» Task statement
Return the lines below that contain "available".
══ Materials provided
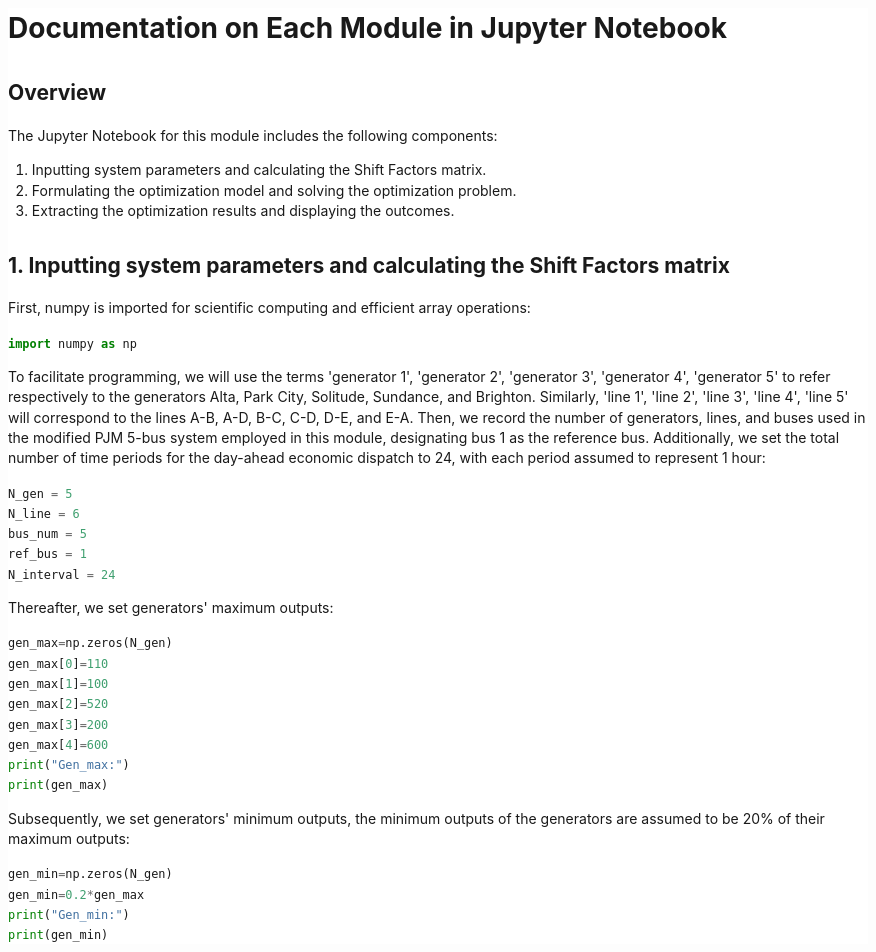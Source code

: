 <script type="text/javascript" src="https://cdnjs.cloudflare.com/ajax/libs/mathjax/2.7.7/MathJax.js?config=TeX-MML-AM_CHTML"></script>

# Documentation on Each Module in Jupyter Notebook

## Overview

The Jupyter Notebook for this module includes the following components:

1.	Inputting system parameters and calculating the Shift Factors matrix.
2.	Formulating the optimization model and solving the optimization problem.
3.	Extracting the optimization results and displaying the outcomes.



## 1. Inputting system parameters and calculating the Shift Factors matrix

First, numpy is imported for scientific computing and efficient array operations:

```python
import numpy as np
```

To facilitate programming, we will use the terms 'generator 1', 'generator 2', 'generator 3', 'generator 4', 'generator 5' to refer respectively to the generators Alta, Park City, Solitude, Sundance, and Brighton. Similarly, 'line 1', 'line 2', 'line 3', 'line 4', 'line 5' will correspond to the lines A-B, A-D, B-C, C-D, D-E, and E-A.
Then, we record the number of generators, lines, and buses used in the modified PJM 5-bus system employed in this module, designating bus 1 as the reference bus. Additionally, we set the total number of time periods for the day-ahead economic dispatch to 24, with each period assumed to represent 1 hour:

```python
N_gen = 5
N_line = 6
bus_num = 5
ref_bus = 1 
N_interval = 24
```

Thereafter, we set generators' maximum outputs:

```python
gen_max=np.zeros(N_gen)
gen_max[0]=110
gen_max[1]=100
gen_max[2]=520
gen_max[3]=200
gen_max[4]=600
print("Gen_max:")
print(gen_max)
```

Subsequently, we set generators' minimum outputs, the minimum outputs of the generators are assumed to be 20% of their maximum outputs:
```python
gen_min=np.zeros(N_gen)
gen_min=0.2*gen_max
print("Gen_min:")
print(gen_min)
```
════
══ Materials provided
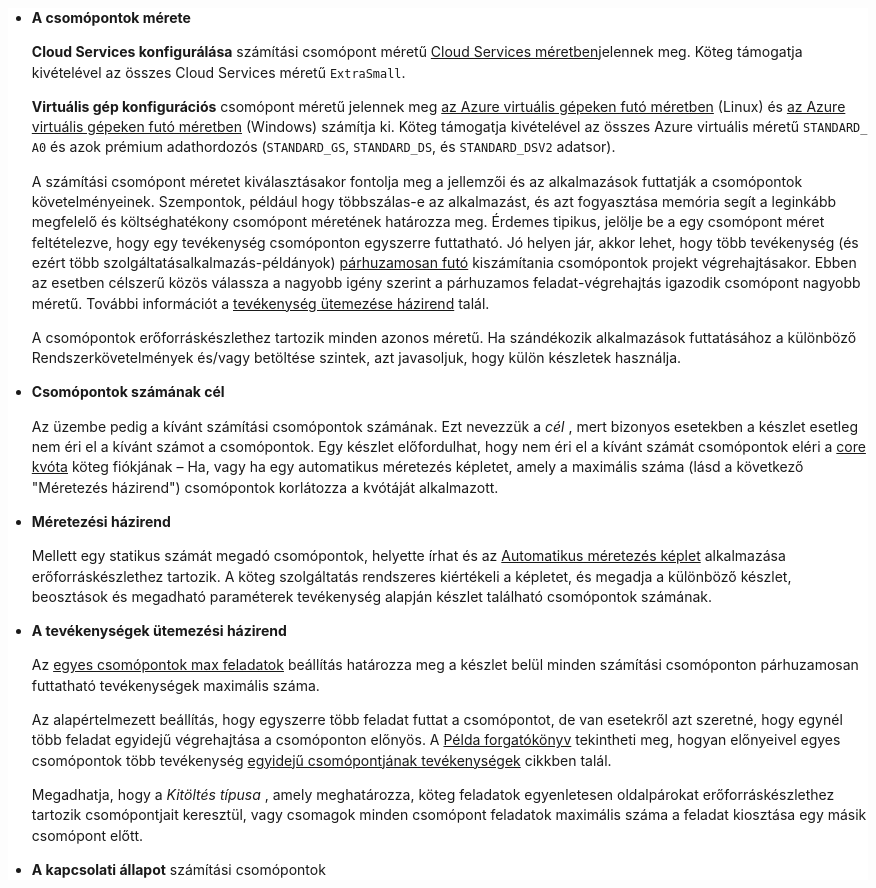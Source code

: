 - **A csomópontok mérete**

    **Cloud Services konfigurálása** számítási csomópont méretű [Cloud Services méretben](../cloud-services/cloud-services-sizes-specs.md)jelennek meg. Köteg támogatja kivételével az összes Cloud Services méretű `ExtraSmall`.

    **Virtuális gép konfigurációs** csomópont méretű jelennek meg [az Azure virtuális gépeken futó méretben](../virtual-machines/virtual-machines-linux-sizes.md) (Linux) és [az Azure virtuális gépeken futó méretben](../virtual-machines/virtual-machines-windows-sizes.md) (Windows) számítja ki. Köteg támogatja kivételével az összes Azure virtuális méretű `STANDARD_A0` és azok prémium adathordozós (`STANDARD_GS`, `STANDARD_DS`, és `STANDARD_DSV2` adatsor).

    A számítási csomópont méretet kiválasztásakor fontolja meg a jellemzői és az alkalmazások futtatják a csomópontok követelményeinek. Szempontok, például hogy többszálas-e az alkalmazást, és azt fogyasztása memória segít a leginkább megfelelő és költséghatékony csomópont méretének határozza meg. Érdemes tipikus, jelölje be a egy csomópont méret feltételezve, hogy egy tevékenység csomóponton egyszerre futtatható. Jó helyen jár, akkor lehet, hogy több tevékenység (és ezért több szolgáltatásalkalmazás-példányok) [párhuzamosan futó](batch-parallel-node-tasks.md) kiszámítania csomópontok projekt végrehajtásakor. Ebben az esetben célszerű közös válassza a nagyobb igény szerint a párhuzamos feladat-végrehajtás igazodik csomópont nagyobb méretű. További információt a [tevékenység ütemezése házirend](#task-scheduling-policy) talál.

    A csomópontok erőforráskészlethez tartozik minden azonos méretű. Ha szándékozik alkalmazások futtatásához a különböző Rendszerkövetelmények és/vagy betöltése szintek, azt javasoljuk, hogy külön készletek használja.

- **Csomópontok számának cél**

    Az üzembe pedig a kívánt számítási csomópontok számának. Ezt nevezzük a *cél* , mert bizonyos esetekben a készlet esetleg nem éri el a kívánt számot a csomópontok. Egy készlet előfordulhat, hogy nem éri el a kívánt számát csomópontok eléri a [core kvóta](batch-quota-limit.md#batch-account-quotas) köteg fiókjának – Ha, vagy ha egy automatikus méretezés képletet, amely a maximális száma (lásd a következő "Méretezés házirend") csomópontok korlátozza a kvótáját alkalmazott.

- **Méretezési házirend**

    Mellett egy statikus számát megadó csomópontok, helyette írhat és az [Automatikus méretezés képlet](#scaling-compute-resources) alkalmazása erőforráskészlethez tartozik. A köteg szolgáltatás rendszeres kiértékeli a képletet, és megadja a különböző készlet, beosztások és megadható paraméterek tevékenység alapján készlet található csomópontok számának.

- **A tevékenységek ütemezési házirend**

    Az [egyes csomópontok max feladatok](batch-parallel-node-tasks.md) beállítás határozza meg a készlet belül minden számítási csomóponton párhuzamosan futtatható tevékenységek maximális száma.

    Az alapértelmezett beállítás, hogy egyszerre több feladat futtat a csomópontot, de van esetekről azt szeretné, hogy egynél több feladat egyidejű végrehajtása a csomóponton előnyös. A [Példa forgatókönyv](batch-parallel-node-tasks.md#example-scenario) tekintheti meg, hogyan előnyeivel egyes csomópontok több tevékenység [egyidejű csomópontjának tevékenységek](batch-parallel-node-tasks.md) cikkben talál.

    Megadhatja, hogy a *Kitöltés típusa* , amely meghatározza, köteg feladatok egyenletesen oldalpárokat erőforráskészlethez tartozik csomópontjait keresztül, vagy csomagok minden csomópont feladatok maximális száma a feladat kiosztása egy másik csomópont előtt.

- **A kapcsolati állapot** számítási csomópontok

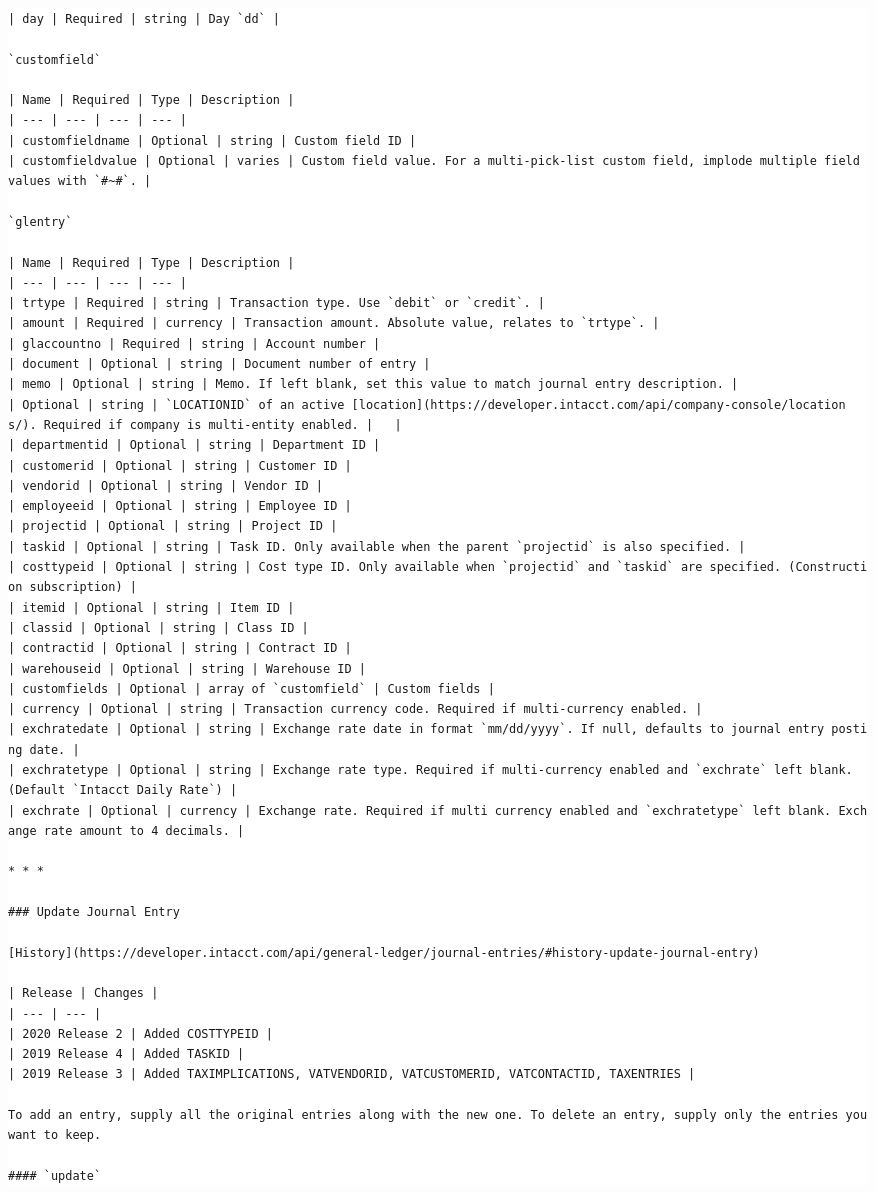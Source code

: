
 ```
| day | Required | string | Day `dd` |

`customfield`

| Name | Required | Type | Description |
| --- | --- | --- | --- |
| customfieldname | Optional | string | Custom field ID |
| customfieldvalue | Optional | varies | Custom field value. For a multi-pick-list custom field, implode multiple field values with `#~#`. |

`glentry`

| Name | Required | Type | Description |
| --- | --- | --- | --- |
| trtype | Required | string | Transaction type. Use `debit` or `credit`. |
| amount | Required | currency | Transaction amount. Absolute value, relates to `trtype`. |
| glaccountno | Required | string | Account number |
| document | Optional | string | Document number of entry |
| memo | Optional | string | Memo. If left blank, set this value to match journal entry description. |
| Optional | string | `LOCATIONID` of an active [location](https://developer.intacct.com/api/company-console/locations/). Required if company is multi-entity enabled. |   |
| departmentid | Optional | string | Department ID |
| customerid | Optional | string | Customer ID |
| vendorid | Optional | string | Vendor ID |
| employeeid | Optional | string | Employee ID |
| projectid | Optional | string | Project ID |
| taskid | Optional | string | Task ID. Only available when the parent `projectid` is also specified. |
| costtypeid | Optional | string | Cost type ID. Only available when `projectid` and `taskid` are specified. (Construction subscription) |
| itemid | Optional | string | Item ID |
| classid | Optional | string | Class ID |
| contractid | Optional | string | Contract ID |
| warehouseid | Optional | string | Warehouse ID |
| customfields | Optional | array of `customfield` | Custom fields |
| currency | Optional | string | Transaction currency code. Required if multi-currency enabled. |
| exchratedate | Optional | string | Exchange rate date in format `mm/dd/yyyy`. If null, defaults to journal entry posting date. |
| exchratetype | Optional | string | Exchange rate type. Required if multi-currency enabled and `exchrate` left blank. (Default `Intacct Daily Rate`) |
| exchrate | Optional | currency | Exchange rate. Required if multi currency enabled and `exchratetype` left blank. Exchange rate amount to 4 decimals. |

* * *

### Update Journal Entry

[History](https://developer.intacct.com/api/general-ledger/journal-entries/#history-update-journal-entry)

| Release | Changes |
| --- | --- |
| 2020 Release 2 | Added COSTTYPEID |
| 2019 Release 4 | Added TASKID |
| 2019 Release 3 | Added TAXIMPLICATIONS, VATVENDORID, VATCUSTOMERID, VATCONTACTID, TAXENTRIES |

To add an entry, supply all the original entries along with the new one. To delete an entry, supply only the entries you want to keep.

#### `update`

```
════
» Your response
| taskid | Optional | string | Task ID. Only available when the parent `projectid` is also specified. |
| costtypeid | Optional | string | Cost type ID. Only available when `projectid` and `taskid` are specified. (Construction subscription) |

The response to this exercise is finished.